If Murdoch does get D*, I would expect nothing less than a fair and balanced channel lineup.


----------



## Guest (Oct 5, 2002)

I believe the law that created the PI set-aside does not allow the providers (D*, E*, or your local cableco) to prohibit points of view from being expressed on a PI channel.


----------



## Steve Mehs (Mar 21, 2002)

I doubt Rup would get rid of World Link, provided he gets D*. FSTV isn't on D* so that one's not a problem. I've always liked how E* puts the PI channels in the 94xx range, I never travel that high up so I don't have to be bothered with them. Speaking of PI, usualy in December both providers add a few to the line up. I wonder what exciting PI channels Charlie will add this year.


----------



## Uncle Peter (Jun 26, 2002)

Probably the Goat Hurders Network


----------



## Guest (Oct 6, 2002)

Is this before or after he gets his 18 month suspended sentence and $5,000,000 fine for his part in the NDS scandal?


----------



## Geronimo (Mar 23, 2002)

How can you expect an answer to a question like this? The whole thing is specualtive.


----------



## mnassour (Apr 23, 2002)

> _Originally posted by markh _
> *
> 
> If Murdoch does get D*, I would expect nothing less than a fair and balanced channel lineup.  *


Riiiiiiiiiiight. Just like FoxNews is "fair and balanced". Anyone has to tell me they're fair....isn't.

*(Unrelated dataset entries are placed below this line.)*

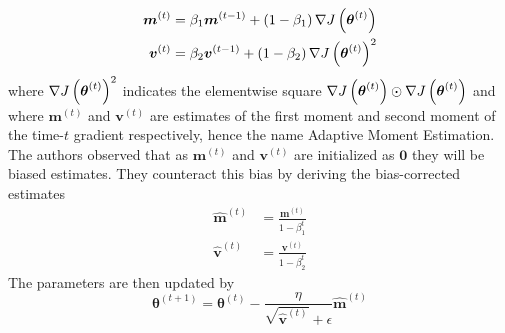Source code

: \begin{equation*}
    \begin{split}
        \boldsymbol{m}^{(t)} &= \beta_1 \boldsymbol{m}^{(t-1)} + \left (1- \beta_1\right)\nabla J \left (\boldsymbol{\theta}^{(t)}\right)\\
        \boldsymbol{v}^{(t)} &= \beta_2 \boldsymbol{v}^{(t-1)} + \left (1 - \beta_2\right)\nabla J \left (\boldsymbol{\theta}^{(t)}\right)^2
    \end{split}
\end{equation*}
where $\nabla J \left (\boldsymbol{\theta}^{(t)}\right)^2$ indicates the elementwise square $\nabla J \left (\boldsymbol{\theta}^{(t)}\right) \odot \nabla J \left (\boldsymbol{\theta}^{(t)}\right)$ and where $\boldsymbol{m}^{(t)}$ and $\boldsymbol{v}^{(t)}$ are estimates of the first moment and second moment of the time-$t$ gradient respectively, hence the name Adaptive Moment Estimation. 
The authors observed that as $\boldsymbol{m}^{(t)}$ and $\boldsymbol{v}^{(t)}$ are initialized as $\boldsymbol{0}$ they will be biased estimates. They counteract this bias by deriving the bias-corrected estimates
\begin{equation*}
    \begin{split}
        \hat{\boldsymbol{m}}^{(t)} &= \frac{\boldsymbol{m}^{(t)}}{1 - \beta_1^t}\\
        \hat{\boldsymbol{v}}^{(t)} &= \frac{\boldsymbol{v}^{(t)}}{1 - \beta_2^t}
    \end{split}
\end{equation*}
The parameters are then updated by 
\begin{equation*}
    \boldsymbol{\theta}^{(t+1)} = \boldsymbol{\theta}^{(t)} - \frac{\eta}{\sqrt{\hat{\boldsymbol{v}}^{(t)}} + \epsilon}\hat{\boldsymbol{m}}^{(t)}
\end{equation*}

But *ASSUMING* that Murdoch the scum gets DirecTV (and one can assume he wants it badly, since he's denied it several times), one can hope that WL is so far underneath Murdoch's radar that he doesn't even know it's there. But if not, World Link will be toast so fast it won't even be funny.


----------



## mnassour (Apr 23, 2002)

> _Originally posted by Michael P _
> *I believe the law that created the PI set-aside does not allow the providers (D*, E*, or your local cableco) to prohibit points of view from being expressed on a PI channel. *


No doubt...but don't be surprised if WL is suddenly replaced by the new Pat Robertson "public interest" channel......


----------



## toomuchtv (May 17, 2002)

For my money & level of interest, (not accounting for legal requirements), they can drop ALL of the PI's.


----------



## markh (Mar 24, 2002)

> _Originally posted by mnassour _
> *
> 
> Riiiiiiiiiiight. Just like FoxNews is "fair and balanced". Anyone has to tell me they're fair....isn't.
> ...


Mnassour, I feel the same way about it as you. I was being sarcastic but used the quick reply window. What I should have put in was  or  pr maybe one of these just for Rupe

:hi:


----------



## Unthinkable (Sep 13, 2002)

> _Originally posted by mnassour _
> *
> 
> No doubt...but don't be surprised if WL is suddenly replaced by the new Pat Robertson "public interest" channel...... *


I'm still waiting for the Martha Stewart's Guide To Good Morals And Ethics channel where she gets to demonstrate how tasty crab cakes can be prepared on a stainless steel toilet in her 4X8 cell as well as trade tips on preparing roast duck and insider stock trading,


----------



## Cyclone (Jul 1, 2002)

I heard that after the he gets D*, he is going to unleash News Corp commandos on those FSTV commies. He will then replace the FSTV programming with imposter radical-ultra-far-right-wing messages. Look for hidden clues like:

Captialism: See the evil video tape collection: $19.95 mail order.
IMF: Helping where it can
Men with haircuts
Middle Aged women who dye their hair.
Castro: Liberation still waiting to pay off.

Cyclone


----------